Emergency Liquidity AssistanceThe Greek Central Bank supports the Greek system with emergency liquidity estimated at almost 100 billion euros. These funds were approved in secret by the European Central Bank, without an official announcement or disclosure of conditions to access the funds, according to the Financial Times. The use of “Emergency Liquidity Assistance” (ELA) program  to help banks in the weaker eurozone economies is one of the lesser known aspects of the debt crisis, according to British newspaper.

The program, of which ECB is reluctant to provide information, helped avoid a collapse of the financial system in Ireland, and now supports to a greater extent Greece, thus ensuring the European Central Bank, which controls the facility, a significant power in ruling the destinies of some countries. The Financial Times notes that the bank keeps secret data including information about the countries assisted or the timing of the loans. It was caught a bit off guard in April, when, in a weekly document, it presented an unexpected increase of 121 billion euros in the box called, innocent, “other claims of banks in the euro area”, the result of merging ELA funding in a single category.

It is the minimum amount paid by the program to central banks in the eurozone. Barclays analysts said that Greece now uses ELA funds amounting to 96 billion euros, Ireland uses 41 billion euros and Cyprus 4 billion euros. If the data are correct, the total amount exceeds 140 billion euro, more that 10% of loans to banks through standard monetary policy operations. Because of the risks of excess liquidity to create inflation, providing funding through ELA above the 500 million euros threshold must be approved by the BCE Governing Council, composed of 23 members. Facility use can be stopped if two thirds of them oppose an application from an eurozone country to access the funds.
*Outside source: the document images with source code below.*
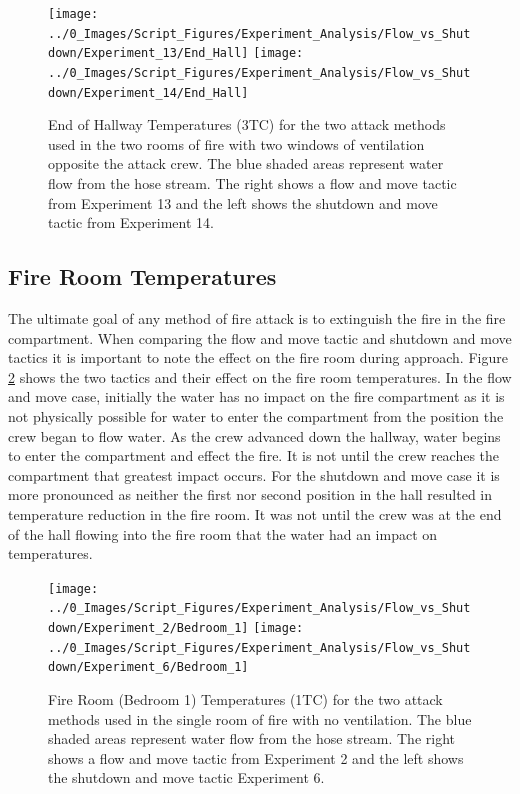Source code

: \documentclass[12pt,oneside]{book}
\begin{document}
\begin{figure}[H]
\centering
\texttt{[image: ../0\_Images/Script\_Figures/Experiment\_Analysis/Flow\_vs\_Shutdown/Experiment\_13/End\_Hall]}
\texttt{[image: ../0\_Images/Script\_Figures/Experiment\_Analysis/Flow\_vs\_Shutdown/Experiment\_14/End\_Hall]}
\caption[Two Room - Two Vents Opposite - Flow \& Move vs. Shutdown \& Move - Temperature]{End of Hallway Temperatures (3TC) for the two attack methods used in the two rooms of fire with two windows of ventilation opposite the attack crew. The blue shaded areas represent water flow from the hose stream. The right shows a flow and move tactic from Experiment 13 and the left shows the shutdown and move tactic from Experiment 14.}
\label{fig:Flow_vs_Shut_Two_Vent}
\end{figure}

\subsection{Fire Room Temperatures}
The ultimate goal of any method of fire attack is to extinguish the fire in the fire compartment. When comparing the flow and move tactic and shutdown and move tactics it is important to note the effect on the fire room during approach. Figure \ref{fig:Flow_vs_Shut_Single_No_Vent_Fire_Temp} shows the two tactics and their effect on the fire room temperatures. In the flow and move case, initially the water has no impact on the fire compartment as it is not physically possible for water to enter the compartment from the position the crew began to flow water. As the crew advanced down the hallway, water begins to enter the compartment and effect the fire. It is not until the crew reaches the compartment that greatest impact occurs. For the shutdown and move case it is more pronounced as neither the first nor second position in the hall resulted in temperature reduction in the fire room. It was not until the crew was at the end of the hall flowing into the fire room that the water had an impact on temperatures. 

\begin{figure}[H]
\centering
\texttt{[image: ../0\_Images/Script\_Figures/Experiment\_Analysis/Flow\_vs\_Shutdown/Experiment\_2/Bedroom\_1]}
\texttt{[image: ../0\_Images/Script\_Figures/Experiment\_Analysis/Flow\_vs\_Shutdown/Experiment\_6/Bedroom\_1]}
\caption[Single Room - No Vent - Flow \& Move vs. Shutdown \& Move - Bedroom 1 Temperature]{Fire Room (Bedroom 1) Temperatures (1TC) for the two attack methods used in the single room of fire with no ventilation. The blue shaded areas represent water flow from the hose stream. The right shows a flow and move tactic from Experiment 2 and the left shows the shutdown and move tactic Experiment 6.}
\label{fig:Flow_vs_Shut_Single_No_Vent_Fire_Temp}
\end{figure}
\end{document}
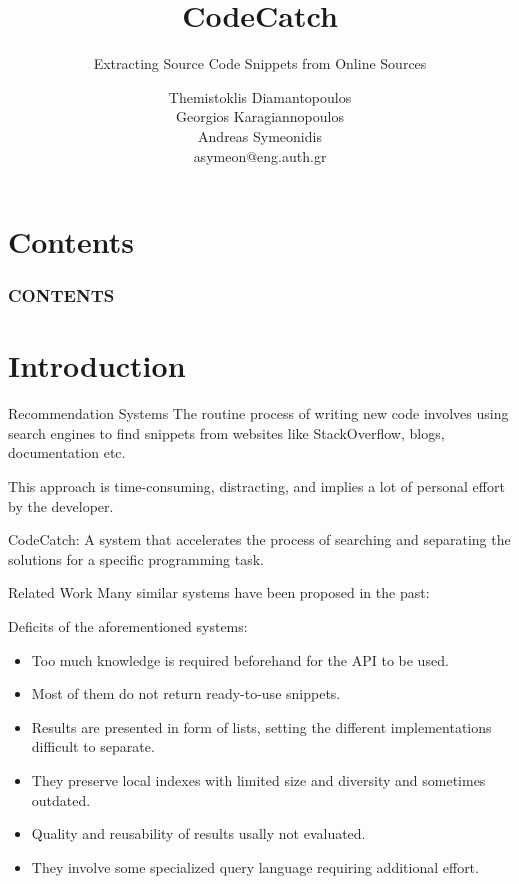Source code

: \documentclass[compress]{beamer}
\title{CodeCatch}
\subtitle{Extracting Source Code Snippets from Online Sources}
\author{Themistoklis Diamantopoulos\\ Georgios Karagiannopoulos\\ Andreas Symeonidis\\ {\small asymeon@eng.auth.gr
}}
\institute{Electrical \& Computer Engineering Dept.\\ Aristotle University of Thessaloniki}
\begin{document}
\maketitle

\section*{Contents}
\begin{frame}
	\frametitle{CONTENTS}
	\tableofcontents[hideallsubsections]
\end{frame}

\section{Introduction}

\begin{frame}{Recommendation Systems}
The routine process of writing new code involves using search engines to find {\Medium snippets} from websites like StackOverflow, blogs, documentation etc.

\vfill
This approach is time-consuming, distracting, and implies a lot of personal effort by the developer.

\vfill
{\Medium CodeCatch}: A system that accelerates the process of searching and separating the solutions for a specific programming task.


\end{frame}

\begin{frame}{Related Work}
Many similar systems have been proposed in the past:


\alert{Deficits} of the aforementioned systems:

\begin{itemize}
	\item Too much knowledge is required beforehand for the API to be used.
	\item Most of them do not return ready-to-use snippets.
	\item Results are presented in form of lists, setting the different implementations difficult to separate.
	\item They preserve local indexes with limited size and diversity and sometimes outdated.
	\item Quality and reusability of results usally not evaluated.
	\item They involve some specialized query language requiring additional effort.
\end{itemize}

\end{frame}
\end{document}
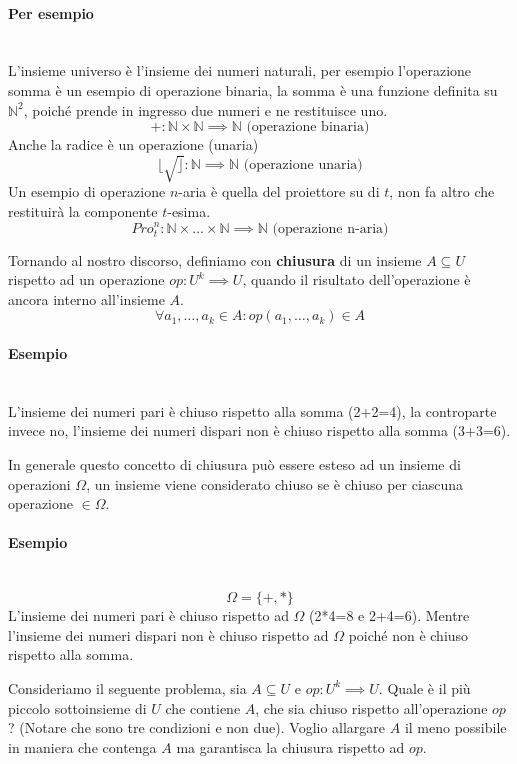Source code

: \documentclass{article}
\begin{document}
\paragraph{Per esempio}\mbox{}\\
L'insieme universo è l'insieme dei numeri naturali, per esempio l'operazione somma è un
esempio di operazione binaria, la somma è una funzione definita su $\mathbb{N}^2$, poiché
prende in ingresso due numeri e ne restituisce uno.
$$+:\mathbb{N}\times\mathbb{N}\implies\mathbb{N}\text{ (operazione binaria)}$$
Anche la radice è un operazione (unaria)
$$\lfloor\sqrt\rfloor:\mathbb{N}\implies\mathbb{N}\text{ (operazione unaria)}$$
Un esempio di operazione $n$-aria è quella del proiettore su di $t$, non
fa altro che restituirà la componente $t$-esima.
$$Pro_t^n:\mathbb{N}\times\dots\times\mathbb{N}\implies\mathbb{N}\text{ (operazione n-aria)}$$

Tornando al nostro discorso, definiamo con \textbf{chiusura} di un insieme $A\subseteq U$
rispetto ad un operazione $op:U^k\implies U$, quando il risultato dell'operazione è ancora
interno all'insieme $A$.
$$\forall a_1,\dots,a_k\in A:op(a_1,\dots,a_k)\in A$$

\paragraph{Esempio}\mbox{}\\
L'insieme dei numeri pari è chiuso rispetto alla somma (2+2=4), la controparte invece no, l'insieme
dei numeri dispari non è chiuso rispetto alla somma (3+3=6).

In generale questo concetto di chiusura può essere esteso ad un insieme di operazioni $\Omega$,
un insieme viene considerato chiuso se è chiuso per ciascuna operazione $\in\Omega$.
\paragraph{Esempio}\mbox{}\\
$$\Omega=\{+,*\}$$
L'insieme dei numeri pari è chiuso rispetto ad $\Omega$ (2*4=8 e 2+4=6). Mentre l'insieme
dei numeri dispari non è chiuso rispetto ad $\Omega$ poiché non è chiuso rispetto alla somma.

Consideriamo il seguente problema, sia $A\subseteq U$ e $op:U^k\implies U$. Quale è il più
piccolo sottoinsieme di $U$ che contiene $A$, che sia chiuso rispetto all'operazione $op$?
(Notare che sono tre condizioni e non due). Voglio allargare $A$ il meno possibile in maniera
che contenga $A$ ma garantisca la chiusura rispetto ad $op$.
\end{document}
Most importantly, the risks are largely borne by the national central bank, unlike the usual liquidity, but there could be a widespread impact if a country would leave the euro area. Theoretically, there is no limit on funds that can be borrowed through ELA and no information about safeguards that need to be provided by the banks for loans or the interest paid. Irish example also shows that temporary use of funds may be extended.

Last week, ECB council ruled out four banks in Greece from ordinary liquidity operations, forcing them to remain dependent on the emergency program. “Stopping access to ELA would be the way to push Greece out of the euro area – if EU would like to exclude it or Greece would like to leave the monetary union. I do not think the ECB will make that decision. I think the ECB will allow politicians to make the decision,” said Laurent Fransolet, analyst at Barclays.

However, the ambiguity related to how ECB will act offers central bank influence on politicians, writes the FT. A warning of the ECB in 2010 that it will block financial support, convinced Ireland to accept the foreign aid plan. Undoubtedly, the ECB council will try to mobilize in a similar way Greek politicians, writes British newspaper.